YOUR OBJECTIVE: Which lines in the records below contain the word "gesetzt"? Report each of them.
- Opening Delimiter -
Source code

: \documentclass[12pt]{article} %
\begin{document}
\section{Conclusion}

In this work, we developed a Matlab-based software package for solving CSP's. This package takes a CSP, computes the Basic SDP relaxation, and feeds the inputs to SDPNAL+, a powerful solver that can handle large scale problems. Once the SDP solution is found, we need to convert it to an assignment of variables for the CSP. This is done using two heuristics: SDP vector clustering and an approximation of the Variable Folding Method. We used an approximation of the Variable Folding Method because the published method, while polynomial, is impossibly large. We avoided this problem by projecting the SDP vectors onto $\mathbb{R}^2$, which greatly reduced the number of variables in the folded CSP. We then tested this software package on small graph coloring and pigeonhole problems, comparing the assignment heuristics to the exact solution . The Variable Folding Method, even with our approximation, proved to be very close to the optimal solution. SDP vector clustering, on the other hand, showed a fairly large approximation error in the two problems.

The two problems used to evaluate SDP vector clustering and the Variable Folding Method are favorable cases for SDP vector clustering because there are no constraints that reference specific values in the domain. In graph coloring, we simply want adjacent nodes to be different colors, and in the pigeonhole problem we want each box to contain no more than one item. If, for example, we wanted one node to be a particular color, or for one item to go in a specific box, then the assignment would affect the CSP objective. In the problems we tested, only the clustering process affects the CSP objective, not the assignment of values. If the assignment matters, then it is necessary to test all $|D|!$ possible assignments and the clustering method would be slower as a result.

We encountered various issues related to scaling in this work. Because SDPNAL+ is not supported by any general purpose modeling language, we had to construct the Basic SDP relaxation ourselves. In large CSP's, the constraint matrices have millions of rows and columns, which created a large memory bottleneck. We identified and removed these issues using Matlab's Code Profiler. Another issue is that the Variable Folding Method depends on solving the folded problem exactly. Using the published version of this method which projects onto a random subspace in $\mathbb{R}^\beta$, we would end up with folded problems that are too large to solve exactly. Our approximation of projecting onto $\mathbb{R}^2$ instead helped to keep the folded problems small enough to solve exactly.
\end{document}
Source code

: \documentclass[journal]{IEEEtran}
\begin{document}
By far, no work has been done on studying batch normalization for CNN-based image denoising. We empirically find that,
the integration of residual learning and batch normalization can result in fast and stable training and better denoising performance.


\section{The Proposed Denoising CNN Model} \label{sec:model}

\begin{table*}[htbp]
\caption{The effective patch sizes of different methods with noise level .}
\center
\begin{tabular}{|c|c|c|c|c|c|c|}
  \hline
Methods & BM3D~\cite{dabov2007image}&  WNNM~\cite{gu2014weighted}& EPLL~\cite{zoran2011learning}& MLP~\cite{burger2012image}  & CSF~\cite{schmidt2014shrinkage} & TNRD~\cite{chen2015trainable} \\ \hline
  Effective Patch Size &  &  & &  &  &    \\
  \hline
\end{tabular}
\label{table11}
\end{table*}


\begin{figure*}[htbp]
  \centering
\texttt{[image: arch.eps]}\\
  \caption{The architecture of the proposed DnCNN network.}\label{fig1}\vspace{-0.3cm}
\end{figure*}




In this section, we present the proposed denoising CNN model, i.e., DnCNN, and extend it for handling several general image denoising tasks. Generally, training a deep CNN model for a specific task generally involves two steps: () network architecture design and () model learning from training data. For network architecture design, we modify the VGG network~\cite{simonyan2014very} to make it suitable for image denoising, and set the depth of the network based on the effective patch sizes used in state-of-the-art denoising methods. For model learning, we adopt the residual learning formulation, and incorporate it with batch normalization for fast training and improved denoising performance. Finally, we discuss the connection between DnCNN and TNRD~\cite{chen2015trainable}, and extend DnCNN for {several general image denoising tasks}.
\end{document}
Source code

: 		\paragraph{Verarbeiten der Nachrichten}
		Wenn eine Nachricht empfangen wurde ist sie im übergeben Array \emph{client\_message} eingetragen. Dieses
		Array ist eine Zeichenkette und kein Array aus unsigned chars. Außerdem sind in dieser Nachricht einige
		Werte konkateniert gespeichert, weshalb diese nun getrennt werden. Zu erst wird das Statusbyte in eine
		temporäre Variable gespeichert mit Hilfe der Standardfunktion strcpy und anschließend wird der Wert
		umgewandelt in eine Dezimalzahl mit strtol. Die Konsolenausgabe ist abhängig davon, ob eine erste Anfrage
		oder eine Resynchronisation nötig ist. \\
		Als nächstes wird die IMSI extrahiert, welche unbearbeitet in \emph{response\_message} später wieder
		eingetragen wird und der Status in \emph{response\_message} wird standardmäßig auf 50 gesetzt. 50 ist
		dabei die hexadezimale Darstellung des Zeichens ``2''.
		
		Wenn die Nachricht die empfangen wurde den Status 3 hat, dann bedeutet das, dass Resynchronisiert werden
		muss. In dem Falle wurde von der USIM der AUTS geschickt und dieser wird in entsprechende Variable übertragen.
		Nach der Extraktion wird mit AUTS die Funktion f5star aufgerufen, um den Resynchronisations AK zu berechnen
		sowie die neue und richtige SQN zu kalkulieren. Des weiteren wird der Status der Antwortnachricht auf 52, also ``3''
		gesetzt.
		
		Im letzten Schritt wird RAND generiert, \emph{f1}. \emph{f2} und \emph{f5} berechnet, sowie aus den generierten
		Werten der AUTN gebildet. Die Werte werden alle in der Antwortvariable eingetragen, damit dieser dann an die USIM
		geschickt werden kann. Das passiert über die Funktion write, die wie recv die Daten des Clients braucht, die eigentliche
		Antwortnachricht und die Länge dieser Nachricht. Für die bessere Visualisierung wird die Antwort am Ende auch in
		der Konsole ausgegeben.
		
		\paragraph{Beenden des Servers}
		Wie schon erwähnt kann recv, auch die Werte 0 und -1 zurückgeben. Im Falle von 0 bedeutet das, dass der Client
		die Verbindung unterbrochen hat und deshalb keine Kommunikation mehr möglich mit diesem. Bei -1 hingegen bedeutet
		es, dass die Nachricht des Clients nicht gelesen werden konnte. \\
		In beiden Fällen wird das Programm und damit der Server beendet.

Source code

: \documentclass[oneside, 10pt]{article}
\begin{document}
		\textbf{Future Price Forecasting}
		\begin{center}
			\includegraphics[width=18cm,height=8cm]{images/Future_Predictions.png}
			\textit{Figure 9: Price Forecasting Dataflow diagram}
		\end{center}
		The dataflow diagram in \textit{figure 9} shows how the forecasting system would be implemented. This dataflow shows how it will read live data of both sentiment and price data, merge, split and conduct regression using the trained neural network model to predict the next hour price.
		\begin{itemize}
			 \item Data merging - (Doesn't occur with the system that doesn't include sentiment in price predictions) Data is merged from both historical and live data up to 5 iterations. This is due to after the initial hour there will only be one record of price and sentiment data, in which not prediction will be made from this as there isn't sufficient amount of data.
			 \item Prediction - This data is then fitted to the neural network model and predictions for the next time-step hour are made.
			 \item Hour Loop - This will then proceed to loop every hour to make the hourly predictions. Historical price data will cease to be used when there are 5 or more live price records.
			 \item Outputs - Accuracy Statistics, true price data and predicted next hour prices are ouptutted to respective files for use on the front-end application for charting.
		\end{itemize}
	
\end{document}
- Closing Delimiter -
SOLUTION FOR THIS PROBLEM:
		eingetragen wird und der Status in \emph{response\_message} wird standardmäßig auf 50 gesetzt. 50 ist
		gesetzt.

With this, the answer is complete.